Federal Jury Awards $6 Million in Milwaukee Lead Paint Poisoning Case
Won by Warshafsky Law Firm.
A federal jury in Milwaukee awarded three men poisoned by lead paint as children $6 million against Sherwin-Williams, DuPont, and Armstrong, a verdict the Seventh Circuit later reversed.
What happened
The case grew out of three Milwaukee men who were poisoned by lead paint as young children. They had grown up in old rental houses, homes built in 1902, 1899, and 1915, back when white lead carbonate was a standard pigment in interior paint. Years of peeling paint and dust in those homes put lead into their bodies before they were old enough to know the danger.

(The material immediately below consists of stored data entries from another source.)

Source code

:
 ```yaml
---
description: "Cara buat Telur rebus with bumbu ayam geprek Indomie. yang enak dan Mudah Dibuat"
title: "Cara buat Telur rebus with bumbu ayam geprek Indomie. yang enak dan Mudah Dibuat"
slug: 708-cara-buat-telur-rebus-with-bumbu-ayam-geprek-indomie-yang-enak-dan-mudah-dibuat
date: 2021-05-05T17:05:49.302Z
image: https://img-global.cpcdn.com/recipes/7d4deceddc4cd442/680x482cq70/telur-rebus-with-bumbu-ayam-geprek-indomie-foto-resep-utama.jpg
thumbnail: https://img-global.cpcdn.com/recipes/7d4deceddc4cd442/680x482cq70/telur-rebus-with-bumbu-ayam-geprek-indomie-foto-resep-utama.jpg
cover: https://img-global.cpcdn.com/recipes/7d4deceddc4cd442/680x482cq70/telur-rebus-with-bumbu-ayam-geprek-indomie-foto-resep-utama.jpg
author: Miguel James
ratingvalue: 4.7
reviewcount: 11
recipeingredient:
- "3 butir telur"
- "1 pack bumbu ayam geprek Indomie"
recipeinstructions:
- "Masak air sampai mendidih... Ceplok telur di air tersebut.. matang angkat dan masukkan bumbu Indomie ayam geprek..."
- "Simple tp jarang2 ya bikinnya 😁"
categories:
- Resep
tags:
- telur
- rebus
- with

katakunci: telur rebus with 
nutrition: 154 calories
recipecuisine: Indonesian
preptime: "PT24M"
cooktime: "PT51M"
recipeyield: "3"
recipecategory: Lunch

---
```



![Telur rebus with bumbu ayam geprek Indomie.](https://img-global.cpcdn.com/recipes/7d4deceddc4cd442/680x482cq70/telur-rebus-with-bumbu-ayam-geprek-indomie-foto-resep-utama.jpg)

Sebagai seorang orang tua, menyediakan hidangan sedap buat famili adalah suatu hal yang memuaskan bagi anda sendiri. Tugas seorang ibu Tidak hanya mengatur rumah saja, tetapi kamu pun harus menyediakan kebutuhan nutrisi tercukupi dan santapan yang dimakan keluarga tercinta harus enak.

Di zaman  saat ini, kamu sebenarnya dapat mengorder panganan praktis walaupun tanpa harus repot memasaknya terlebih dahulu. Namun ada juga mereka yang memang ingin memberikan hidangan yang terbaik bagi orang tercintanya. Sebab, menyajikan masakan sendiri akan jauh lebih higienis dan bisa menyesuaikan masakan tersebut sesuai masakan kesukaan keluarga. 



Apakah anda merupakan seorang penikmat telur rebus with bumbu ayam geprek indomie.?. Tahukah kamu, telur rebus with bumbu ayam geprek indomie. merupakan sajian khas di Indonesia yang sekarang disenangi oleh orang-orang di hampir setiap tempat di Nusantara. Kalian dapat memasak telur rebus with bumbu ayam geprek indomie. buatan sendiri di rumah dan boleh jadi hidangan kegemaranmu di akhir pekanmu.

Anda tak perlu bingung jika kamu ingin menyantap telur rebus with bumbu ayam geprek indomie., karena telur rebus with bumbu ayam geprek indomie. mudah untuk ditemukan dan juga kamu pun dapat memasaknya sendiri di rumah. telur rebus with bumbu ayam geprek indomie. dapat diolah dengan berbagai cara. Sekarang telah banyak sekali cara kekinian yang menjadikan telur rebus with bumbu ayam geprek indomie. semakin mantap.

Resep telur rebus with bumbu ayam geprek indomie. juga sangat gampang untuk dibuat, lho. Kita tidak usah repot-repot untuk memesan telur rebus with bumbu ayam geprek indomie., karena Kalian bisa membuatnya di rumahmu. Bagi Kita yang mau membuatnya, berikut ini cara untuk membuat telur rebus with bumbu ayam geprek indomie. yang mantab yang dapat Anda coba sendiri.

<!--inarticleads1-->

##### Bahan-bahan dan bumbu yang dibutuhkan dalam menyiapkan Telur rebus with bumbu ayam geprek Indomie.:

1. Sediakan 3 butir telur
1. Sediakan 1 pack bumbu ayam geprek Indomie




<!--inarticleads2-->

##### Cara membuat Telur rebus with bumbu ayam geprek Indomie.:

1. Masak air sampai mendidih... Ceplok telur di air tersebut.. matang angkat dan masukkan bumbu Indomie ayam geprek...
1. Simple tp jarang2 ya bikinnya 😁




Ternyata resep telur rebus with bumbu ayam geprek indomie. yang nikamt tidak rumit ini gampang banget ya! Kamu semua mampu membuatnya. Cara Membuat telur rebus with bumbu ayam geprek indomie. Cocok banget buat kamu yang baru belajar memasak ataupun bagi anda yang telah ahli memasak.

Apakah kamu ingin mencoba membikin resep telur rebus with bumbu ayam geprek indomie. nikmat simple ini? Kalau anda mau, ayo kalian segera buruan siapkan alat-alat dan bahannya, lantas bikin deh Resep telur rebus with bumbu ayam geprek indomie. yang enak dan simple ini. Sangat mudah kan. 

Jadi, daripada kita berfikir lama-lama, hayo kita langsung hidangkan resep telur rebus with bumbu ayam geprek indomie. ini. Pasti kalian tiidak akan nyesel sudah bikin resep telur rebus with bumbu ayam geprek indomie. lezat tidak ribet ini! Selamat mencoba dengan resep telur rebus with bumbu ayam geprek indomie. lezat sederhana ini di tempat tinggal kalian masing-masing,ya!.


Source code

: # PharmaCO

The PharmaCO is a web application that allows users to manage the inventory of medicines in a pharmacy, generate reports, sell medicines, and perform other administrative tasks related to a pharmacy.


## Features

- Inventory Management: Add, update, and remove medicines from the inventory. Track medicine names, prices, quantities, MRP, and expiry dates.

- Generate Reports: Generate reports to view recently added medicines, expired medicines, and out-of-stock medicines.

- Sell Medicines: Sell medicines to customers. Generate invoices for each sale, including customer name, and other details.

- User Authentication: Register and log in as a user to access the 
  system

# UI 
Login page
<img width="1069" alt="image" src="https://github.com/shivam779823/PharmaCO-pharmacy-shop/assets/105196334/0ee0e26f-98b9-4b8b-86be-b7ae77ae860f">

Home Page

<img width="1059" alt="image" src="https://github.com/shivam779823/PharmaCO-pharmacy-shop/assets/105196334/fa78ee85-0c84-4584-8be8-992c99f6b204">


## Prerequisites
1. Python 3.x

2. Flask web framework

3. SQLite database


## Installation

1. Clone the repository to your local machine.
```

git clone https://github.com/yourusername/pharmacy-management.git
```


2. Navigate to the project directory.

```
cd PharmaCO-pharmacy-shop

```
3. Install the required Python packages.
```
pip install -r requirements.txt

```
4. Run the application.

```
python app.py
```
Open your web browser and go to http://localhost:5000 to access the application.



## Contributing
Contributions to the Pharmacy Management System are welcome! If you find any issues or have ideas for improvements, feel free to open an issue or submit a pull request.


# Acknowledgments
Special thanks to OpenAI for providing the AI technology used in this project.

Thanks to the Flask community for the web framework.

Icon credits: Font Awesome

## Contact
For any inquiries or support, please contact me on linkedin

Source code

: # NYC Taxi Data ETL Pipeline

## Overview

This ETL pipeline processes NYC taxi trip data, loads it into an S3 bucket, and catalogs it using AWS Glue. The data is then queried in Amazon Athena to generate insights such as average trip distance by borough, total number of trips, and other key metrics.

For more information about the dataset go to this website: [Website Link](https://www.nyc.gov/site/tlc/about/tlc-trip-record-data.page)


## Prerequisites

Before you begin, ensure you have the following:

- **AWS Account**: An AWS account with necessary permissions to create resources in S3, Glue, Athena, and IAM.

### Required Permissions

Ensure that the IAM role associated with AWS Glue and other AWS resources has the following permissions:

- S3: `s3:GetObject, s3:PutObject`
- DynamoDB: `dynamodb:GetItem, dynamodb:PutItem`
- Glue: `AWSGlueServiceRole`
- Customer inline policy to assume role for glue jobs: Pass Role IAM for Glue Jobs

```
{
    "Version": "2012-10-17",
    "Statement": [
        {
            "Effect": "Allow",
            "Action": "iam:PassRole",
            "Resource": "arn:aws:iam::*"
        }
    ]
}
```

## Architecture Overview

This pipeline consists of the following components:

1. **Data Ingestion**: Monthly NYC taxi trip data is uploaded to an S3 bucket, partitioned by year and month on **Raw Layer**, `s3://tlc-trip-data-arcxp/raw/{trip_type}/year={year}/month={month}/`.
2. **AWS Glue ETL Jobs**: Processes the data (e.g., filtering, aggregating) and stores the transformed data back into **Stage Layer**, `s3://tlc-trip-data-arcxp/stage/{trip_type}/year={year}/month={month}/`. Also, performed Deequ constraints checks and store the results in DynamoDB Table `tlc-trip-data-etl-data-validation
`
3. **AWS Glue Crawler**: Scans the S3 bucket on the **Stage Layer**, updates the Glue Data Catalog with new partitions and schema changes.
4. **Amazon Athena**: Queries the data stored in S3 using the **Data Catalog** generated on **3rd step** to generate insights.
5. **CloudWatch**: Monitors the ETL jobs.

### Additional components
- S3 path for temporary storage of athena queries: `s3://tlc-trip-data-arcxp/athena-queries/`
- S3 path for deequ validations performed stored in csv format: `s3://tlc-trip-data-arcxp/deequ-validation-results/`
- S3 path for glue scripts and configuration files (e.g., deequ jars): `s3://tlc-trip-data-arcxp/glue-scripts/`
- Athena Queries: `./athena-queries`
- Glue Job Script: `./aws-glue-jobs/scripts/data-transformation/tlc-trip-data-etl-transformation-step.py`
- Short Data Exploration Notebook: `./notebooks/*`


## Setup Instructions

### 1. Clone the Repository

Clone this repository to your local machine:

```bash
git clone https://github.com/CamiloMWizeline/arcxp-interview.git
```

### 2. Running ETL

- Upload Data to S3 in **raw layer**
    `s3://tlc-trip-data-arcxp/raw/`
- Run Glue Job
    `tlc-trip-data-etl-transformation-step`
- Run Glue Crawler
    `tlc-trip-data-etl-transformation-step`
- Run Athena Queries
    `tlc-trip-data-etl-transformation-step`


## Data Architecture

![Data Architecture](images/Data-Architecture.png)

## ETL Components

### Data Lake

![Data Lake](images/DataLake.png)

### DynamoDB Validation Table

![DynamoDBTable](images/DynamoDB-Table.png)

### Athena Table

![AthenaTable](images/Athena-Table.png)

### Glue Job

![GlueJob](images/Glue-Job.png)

The three plaintiffs were Glenn Burton Jr., Ravon Owens, and Cesar Sifuentes. Blood tests taken in their childhoods put their lead levels between 32 and 53 micrograms per deciliter, far above the 5 micrograms that doctors now treat as a warning sign. Their lawyers told the jury the early exposure left all three struggling with reading comprehension and learning, problems that followed them into adulthood and narrowed their schooling and job prospects. "Lead is a weight on their shoulders, holding them back," plaintiffs' counsel said.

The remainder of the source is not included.